Differences in the allometric scaling between gut capacity (with body mass, BM 1.00) and food intake (with BM 0.75) should theoretically result in a scaling of digesta retention time with BM 0.25 and therefore a higher digestive efficiency in larger herbivores. This concept is an important part of the so-called ‘Jarman–Bell principle’ (JBP) that explains niche differentiation along a body size gradient in terms of digestive physiology. Empirical data in herbivorous mammals, however, do not confirm the scaling of retention time, or of digestive efficiency, with body mass. Here, we test these concepts in herbivorous reptiles, adding data of an experiment that measured food intake, digesta retention, digestibility and gut capacity in 23 tortoises ( Testudo graeca, T. hermanni , Geochelone nigra, G. sulcata, Dipsochelys dussumieri) across a large BM range (0.5–180 kg) to a literature data collection.

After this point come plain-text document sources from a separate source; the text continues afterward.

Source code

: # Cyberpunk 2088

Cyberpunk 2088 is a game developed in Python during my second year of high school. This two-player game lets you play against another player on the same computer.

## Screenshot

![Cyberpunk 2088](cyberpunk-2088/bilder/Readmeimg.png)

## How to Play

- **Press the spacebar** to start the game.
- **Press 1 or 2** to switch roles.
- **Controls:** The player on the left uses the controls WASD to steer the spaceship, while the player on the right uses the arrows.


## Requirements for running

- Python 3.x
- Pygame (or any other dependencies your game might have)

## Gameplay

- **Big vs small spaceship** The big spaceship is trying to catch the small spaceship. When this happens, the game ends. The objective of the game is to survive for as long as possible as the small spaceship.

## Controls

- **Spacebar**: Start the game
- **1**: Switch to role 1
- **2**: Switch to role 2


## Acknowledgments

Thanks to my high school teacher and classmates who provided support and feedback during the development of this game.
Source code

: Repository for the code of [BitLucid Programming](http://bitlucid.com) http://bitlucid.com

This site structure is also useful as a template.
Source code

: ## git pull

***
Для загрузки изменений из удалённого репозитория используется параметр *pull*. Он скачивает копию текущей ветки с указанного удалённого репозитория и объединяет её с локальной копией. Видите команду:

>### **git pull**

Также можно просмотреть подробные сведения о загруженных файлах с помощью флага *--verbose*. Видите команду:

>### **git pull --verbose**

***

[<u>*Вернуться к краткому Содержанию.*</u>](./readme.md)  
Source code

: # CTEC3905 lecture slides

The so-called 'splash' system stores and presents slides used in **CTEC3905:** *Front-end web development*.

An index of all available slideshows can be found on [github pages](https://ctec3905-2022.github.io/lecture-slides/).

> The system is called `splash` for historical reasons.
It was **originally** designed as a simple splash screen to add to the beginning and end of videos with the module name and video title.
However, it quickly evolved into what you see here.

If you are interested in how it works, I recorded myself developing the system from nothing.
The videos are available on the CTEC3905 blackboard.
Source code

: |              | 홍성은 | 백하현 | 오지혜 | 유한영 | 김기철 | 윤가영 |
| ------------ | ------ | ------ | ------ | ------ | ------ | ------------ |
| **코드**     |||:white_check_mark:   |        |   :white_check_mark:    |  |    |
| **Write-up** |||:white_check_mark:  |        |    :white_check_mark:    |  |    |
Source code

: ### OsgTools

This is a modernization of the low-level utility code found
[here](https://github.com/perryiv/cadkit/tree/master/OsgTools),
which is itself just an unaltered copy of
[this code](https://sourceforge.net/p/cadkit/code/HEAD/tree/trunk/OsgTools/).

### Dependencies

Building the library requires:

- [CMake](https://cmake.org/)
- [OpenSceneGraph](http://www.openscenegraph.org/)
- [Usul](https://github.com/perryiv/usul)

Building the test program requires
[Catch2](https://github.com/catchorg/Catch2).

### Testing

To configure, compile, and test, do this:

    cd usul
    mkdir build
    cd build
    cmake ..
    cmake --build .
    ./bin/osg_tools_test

While dry matter gut fill scaled to BM 1.07 and dry matter intake to BM 0.76, digesta mean retention time (MRT) scaled to BM 0.17; the scaling exponent was not significantly different from zero for species > 1 kg. Food intake level was a major determinant of MRT across reptiles and mammals. In contrast to dietary fibre level, BM was not a significant contributor to dry matter digestibility in a General Linear Model. Digestibility coefficients in reptiles depended on diet nutrient composition in a similar way as described in mammals. Although food intake is generally lower and digesta retention longer in reptiles than in mammals, digestive functions scale in a similar way in both clades, indicating universal principles in herbivore digestive physiology. The reasons why the theoretically derived JBP has little empirical support remain to be investigated. Until then, the JBP should not be evoked to explain niche differentiation along a body size axis in terms of digestive physiology.